Shafer's action arose from her conviction, shared by former chair Terry Roland and a majority of other members, that opioid abuse had become rampant to the point of causing serious damage to Shelby Countians and that the Luttrell administration had been slow in pursuing remedial action.

Unsurprisingly, Luttrell disagreed and, putting forth his own plan of action, insisted that the county charter left the authority for pursuing legal remedies entirely in his hands.

What ensued was a back-and-forth between the two branches of county government that required several hearings in Chancery Court and would not be fully resolved until agreement on coordinated action was reached between new Mayor Lee Harris and the new commission, culminating in the vote on Monday, authorizing a settlement.

Shafer, who would receive several testimonials of appreciation from commission members, was present for the vote and expressed her pleasure that no more intramural acrimony would be occurring and "we can concentrate on dealing with the bad guys."

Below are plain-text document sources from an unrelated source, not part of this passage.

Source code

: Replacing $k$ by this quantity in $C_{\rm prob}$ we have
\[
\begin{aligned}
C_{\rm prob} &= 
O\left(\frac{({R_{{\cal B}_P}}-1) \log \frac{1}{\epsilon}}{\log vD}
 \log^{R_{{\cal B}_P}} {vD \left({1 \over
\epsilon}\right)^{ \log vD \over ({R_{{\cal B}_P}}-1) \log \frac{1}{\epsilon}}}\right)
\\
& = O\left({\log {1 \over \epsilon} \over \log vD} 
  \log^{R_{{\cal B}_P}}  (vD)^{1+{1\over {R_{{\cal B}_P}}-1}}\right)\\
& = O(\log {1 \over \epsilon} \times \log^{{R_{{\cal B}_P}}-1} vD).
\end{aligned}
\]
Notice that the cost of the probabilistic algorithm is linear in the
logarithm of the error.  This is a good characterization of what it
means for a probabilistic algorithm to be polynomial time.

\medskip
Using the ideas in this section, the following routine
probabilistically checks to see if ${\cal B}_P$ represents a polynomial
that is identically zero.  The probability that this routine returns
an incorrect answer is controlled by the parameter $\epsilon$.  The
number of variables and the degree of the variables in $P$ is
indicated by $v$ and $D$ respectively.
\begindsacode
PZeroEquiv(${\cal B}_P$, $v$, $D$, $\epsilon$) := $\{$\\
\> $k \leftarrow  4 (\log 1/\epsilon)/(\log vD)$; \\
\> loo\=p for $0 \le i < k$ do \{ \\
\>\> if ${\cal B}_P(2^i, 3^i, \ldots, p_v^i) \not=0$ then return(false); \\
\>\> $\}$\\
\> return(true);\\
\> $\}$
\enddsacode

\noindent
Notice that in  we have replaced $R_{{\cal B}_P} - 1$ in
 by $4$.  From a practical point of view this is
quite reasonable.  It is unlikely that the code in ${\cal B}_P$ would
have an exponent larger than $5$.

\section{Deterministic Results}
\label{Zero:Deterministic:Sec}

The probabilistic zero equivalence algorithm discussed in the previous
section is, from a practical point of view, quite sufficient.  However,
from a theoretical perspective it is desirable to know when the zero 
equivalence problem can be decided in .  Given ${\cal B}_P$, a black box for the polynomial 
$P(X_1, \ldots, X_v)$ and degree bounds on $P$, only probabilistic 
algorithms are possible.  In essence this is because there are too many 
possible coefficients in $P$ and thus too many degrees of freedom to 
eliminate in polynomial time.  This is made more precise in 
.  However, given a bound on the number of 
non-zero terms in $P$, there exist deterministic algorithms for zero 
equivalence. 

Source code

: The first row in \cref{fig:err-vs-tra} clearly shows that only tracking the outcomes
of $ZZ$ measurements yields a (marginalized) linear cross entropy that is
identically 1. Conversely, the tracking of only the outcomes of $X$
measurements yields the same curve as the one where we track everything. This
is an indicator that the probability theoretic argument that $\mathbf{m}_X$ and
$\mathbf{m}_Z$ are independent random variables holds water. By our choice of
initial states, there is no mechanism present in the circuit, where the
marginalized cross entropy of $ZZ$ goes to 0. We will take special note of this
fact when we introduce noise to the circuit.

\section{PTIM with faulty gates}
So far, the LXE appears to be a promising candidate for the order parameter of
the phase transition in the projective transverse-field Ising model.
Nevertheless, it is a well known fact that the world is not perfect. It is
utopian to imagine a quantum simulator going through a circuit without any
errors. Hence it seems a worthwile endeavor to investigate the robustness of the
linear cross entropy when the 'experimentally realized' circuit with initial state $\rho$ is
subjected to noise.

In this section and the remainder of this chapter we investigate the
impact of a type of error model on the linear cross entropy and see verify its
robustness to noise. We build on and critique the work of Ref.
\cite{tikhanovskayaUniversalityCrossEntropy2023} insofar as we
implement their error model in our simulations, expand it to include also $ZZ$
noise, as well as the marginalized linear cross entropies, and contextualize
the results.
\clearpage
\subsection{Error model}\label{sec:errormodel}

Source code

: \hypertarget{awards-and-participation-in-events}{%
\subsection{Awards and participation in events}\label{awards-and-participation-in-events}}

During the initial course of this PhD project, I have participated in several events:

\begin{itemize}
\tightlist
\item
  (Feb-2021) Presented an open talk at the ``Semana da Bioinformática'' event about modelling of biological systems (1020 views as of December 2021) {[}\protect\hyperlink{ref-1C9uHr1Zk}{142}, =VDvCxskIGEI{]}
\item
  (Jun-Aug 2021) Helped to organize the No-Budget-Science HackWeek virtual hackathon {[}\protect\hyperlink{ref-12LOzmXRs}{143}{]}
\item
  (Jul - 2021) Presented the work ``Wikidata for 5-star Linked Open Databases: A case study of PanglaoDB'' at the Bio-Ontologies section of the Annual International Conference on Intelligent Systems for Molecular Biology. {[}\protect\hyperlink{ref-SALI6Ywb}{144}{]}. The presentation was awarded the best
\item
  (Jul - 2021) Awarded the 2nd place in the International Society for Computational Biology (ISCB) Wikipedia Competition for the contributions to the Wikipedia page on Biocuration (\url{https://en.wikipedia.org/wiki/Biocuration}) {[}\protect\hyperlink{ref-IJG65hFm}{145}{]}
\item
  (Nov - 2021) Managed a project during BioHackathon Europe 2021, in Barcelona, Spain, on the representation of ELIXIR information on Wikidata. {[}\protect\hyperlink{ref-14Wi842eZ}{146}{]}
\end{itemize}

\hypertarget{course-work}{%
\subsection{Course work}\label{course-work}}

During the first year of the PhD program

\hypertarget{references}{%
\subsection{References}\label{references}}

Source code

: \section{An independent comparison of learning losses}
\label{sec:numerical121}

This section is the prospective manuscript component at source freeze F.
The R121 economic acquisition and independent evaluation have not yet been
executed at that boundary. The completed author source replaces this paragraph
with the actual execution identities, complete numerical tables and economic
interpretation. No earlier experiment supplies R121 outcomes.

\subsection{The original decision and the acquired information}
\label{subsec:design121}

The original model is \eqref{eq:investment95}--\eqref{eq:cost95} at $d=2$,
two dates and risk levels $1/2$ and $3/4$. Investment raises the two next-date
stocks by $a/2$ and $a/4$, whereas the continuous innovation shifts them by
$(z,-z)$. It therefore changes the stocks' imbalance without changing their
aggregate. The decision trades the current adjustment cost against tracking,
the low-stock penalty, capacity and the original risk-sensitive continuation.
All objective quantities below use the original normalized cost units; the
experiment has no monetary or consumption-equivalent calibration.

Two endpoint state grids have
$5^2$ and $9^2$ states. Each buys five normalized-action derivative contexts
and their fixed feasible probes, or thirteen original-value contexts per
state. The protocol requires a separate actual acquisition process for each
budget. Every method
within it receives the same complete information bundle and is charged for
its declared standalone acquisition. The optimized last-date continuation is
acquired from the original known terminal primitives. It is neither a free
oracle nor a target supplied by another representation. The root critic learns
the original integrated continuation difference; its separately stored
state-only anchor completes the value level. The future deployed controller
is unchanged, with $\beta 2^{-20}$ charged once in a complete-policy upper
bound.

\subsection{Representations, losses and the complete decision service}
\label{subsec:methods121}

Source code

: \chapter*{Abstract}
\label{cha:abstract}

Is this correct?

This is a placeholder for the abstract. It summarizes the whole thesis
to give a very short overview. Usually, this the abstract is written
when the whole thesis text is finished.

The Lakeland matter, involving a $48 million development at the site of an abandoned remainder mall, drew attendees from both sides of the recently concluded municipal election in Lakeland, with Mayor-elect Mike Cunningham and supporters asking the commission for a delay of two weeks on approving the TIF, giving the new administration time to acquaint itself with the details of a project that had been strongly favored by the administration of outgoing Mayor Wyatt Bunker.

The commission approved the TIF 9-2, after noting that authority for continuing with the project would still rest with the Lakeland city government.